Los juicios políticos son una herramienta institucional para evitar los quiebres institucionales (por ejemplo los golpes de estado). El objetivo, en teoría, es promover la estabilidad democrática de un país. Un ideal perfectamente legítimo. El problema, creo yo, sucede cuándo detrás de eso se busca preservar el metro cuadrado de poder. En ese sentido, el resultado no será beneficioso en términos de estabilidad pues el presidente puede salir pero al día siguiente el mundo será el mismo. Pues no hay ningún tipo de acuerdo para conducir el país, salvo el de botar al ejecutivo.

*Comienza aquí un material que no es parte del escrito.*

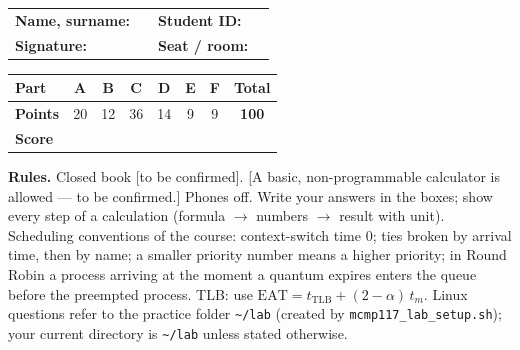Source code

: \documentclass[11pt,a4paper]{article}
\begin{document}
\begin{center}
\renewcommand{\arraystretch}{1.6}
\begin{tabularx}{\linewidth}{@{}lX lX@{}}
\textbf{Name, surname:} & \hrulefill & \textbf{Student ID:} & \hrulefill \\
\textbf{Signature:} & \hrulefill & \textbf{Seat / room:} & \hrulefill \\
\end{tabularx}

\vspace{0.4em}
\renewcommand{\arraystretch}{1.35}
\begin{tabular}{|l|c|c|c|c|c|c|c|}
\hline
\textbf{Part} & A & B & C & D & E & F & \textbf{Total} \\ \hline
\textbf{Points} & 20 & 12 & 36 & 14 & 9 & 9 & \textbf{100} \\ \hline
\textbf{Score} & & & & & & & \\[0.4em] \hline
\end{tabular}
\end{center}

\textbf{Rules.} Closed book [to be confirmed]. [A basic, non-programmable calculator is allowed --- to be confirmed.] Phones off. Write your answers in the boxes; show every step of a calculation (formula $\to$ numbers $\to$ result with unit). Scheduling conventions of the course: context-switch time $0$; ties broken by arrival time, then by name; a smaller priority number means a higher priority; in Round Robin a process arriving at the moment a quantum expires enters the queue before the preempted process. TLB: use $\text{EAT} = t_{\text{TLB}} + (2-\alpha)\,t_m$. Linux questions refer to the practice folder \texttt{\textasciitilde/lab} (created by \texttt{mcmp117\_lab\_setup.sh}); your current directory is \texttt{\textasciitilde/lab} unless stated otherwise.

\end{document}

En pocos días la Corte deberá justificar una posición trascendental para el país: procede o no el juicio político planteado por la oposición. Una decisión que, sin duda, cambiará el destino del país. Todo esto se desarrolla en un contexto particular: alta polarización y hostilidad por parte de todos los actores políticos. Los jueces deliberan en medio de amenazas y acusaciones. En este momento, son el árbitro de la política. Ya sabrán cómo la sociedad se comporta cuándo creemos que hay “malos arbitrajes”.La presión social, de lado y lado, no debería interceder en cómo actuarán los jueces.
Así cómo hay jueces en Berlín, confiemos en el buen criterio de las 9 mentes en cuyas manos está el futuro del país. El dictamen, cualquiera que sea, generará un revuelto social. Esto también es una lección para la sociedad: si creemos en la democracia debemos aprender a aceptar los resultados incluso si no nos favorecen. Al final, todos hablan de democracia pero pocos se creen el cuento.